不服?看82岁的杨物理取了28岁的美女,那就是成熟男性的魅力。
高颖飞快的把刚才脑海中的幻想,切换成了杨恕模式。
【“雪亭,只要你成功了,我就再也没有了障碍,我们就成亲。”明亮的月色下,白头发白胡子杨恕深情的握住胡雪亭的手,低声道,老脸上温柔无限。
胡雪亭娇羞的点头……杨恕伸手揽住胡雪亭的腰,圆月之中,只看见两张脸不断地靠近……】
太恶心了!
高颖死死的盯着杨恕,你够无耻。
杨恕神奇的看懂了高颖的眼神,差点拔刀,诽谤!侮辱!决斗!不死不休!
高颖一点都不信杨恕的愤怒,屠杀洛阳城中基层官员全家的黑黝黝大锅,已经不是名声好不好,或者被叫做灭人满门,血手屠夫,出门被人指指点点,没人敢靠近方圆十丈的简单臭名声了,根本是千夫所指,万古骂名,要树立个雕像,跪在洛阳千人冢面前,受人唾骂万万年了。35xs胡雪亭这都敢做,实在想不出比伟大的爱情更合理的解释了。
基于今天事情已经一塌糊涂,糟糕的不能再糟糕,高颖决定违法所有疑惑要回家细细思考,万万不能问当事人的官员基本原则,把一切问题当面说清楚。
他笑眯眯的看着胡雪亭,问道:“今日洛阳的血案,都要落在你的头上?你就不怕黑锅太大,直接压垮了你?”
为了当官,为了权力,或者为了爱情,背这么大的,随时会压死人的黑锅,值得吗?
“当然不值得。”胡雪亭大奇,“就算我不想大随朝完蛋,也完全没有理由把自己坑了,背个十层楼的黑锅吧?”
好吧,不是为了朝廷,也不是为了权利什么的。
“难道,你是为了百姓?”高颖继续问道。
“天下百姓与我有毛个关系?我又不是他们的爹娘。我为了他们背黑锅,他们会给我银子,还是会管我吃饭?”胡雪亭更奇怪了。

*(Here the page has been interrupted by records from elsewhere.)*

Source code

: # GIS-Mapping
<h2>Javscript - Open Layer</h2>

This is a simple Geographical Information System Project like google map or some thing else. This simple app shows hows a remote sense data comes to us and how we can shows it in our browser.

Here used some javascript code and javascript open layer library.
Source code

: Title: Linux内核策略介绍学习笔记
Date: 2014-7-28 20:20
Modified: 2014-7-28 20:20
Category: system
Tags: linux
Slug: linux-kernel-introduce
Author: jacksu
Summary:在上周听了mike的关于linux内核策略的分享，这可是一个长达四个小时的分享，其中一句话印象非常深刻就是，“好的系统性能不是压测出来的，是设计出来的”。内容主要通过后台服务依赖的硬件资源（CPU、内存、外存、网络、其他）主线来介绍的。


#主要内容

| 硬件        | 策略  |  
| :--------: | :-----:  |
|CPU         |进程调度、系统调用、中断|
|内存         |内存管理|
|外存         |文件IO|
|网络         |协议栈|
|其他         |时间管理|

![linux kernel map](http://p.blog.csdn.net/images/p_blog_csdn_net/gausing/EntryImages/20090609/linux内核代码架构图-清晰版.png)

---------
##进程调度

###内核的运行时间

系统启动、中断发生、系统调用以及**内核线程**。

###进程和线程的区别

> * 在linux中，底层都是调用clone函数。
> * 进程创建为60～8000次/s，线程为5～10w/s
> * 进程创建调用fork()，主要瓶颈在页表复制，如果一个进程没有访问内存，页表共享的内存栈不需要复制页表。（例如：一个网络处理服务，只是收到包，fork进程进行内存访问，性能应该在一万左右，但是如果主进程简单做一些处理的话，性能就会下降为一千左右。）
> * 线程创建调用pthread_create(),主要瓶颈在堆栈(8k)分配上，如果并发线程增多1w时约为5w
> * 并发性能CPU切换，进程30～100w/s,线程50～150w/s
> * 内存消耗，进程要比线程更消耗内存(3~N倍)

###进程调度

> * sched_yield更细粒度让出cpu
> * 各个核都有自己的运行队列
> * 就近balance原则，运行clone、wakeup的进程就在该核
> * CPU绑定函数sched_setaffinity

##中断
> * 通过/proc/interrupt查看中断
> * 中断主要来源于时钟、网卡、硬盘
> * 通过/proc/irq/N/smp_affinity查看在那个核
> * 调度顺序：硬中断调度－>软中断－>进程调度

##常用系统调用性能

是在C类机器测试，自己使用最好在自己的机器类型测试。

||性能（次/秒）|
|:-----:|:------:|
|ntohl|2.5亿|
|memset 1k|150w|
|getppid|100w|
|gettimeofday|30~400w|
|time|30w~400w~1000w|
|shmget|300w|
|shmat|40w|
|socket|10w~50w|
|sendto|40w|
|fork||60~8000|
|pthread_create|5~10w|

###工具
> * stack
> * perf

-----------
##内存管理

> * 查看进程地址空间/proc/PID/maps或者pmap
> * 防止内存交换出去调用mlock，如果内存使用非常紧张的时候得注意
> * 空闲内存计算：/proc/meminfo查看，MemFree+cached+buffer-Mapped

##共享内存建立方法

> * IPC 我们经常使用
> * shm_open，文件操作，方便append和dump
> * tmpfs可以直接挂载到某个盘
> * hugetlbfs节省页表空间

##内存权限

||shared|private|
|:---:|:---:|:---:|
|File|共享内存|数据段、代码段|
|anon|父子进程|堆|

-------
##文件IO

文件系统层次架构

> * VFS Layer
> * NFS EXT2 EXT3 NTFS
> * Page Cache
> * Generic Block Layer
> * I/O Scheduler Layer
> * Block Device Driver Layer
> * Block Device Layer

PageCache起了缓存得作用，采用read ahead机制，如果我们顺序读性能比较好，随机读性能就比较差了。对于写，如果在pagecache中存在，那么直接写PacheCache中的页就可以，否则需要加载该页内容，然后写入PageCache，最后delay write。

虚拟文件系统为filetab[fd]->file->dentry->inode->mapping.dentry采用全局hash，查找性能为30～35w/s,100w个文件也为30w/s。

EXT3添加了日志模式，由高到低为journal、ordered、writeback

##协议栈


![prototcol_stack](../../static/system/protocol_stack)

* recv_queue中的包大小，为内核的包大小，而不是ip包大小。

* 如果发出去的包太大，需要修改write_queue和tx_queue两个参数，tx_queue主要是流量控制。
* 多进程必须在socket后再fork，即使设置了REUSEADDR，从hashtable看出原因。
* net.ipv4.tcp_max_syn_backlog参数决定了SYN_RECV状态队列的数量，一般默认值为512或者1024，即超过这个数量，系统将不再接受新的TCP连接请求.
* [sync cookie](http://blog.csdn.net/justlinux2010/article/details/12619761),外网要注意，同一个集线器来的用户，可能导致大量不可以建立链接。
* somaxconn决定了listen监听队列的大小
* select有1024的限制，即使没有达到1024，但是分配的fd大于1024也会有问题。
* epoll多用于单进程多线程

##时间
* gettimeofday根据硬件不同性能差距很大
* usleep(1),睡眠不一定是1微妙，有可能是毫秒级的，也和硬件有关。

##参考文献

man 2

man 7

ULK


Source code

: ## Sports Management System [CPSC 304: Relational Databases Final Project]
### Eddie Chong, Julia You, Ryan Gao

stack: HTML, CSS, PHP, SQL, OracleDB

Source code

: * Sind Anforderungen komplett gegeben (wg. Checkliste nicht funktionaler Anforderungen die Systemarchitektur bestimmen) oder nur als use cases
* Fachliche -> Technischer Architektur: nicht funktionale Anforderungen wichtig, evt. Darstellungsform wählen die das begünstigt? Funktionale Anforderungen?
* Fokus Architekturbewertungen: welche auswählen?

高颖直愣愣的盯着胡雪亭,完全不理解胡雪亭为毛能把这么无耻的答案,说的这么的理直气壮。他试探着问道:“难道,真的是为了爱情?”
胡雪亭大惊失色:“你一把年纪了,竟然还信爱情?”眼神上上下下的扫视高颖,透着一万分的诡异。
高颖终于确定了,很好,不是为了荣誉和忠诚,不是为了权利和野心,不是为了该死的爱情。马蛋!这神经病究竟是为了什么背锅?
杨恕继续愤怒的盯高颖,知道冤枉老夫了吧,这事没完!
“当然是为了我的名声啊!”胡雪亭看白痴一样看高颖。
高颖反过来看白痴:“背了无敌大黑锅,你丫还有名声?”
“当然有!”胡雪亭用力的道。
“胡某殴打小朋友,开酒楼,打官司,坑蒙拐骗,在洛阳可谓大名鼎鼎,家喻户晓,可惜,都是一些顽皮胡闹,厚颜无耻,没有下限的名头,一点好名声都没有。”
高颖点头,你总算还有一些自知之明。可是,这能怪谁?你到了洛阳之后,一件好事都没有做过!想要好名声,修桥铺路,施粥施药啊。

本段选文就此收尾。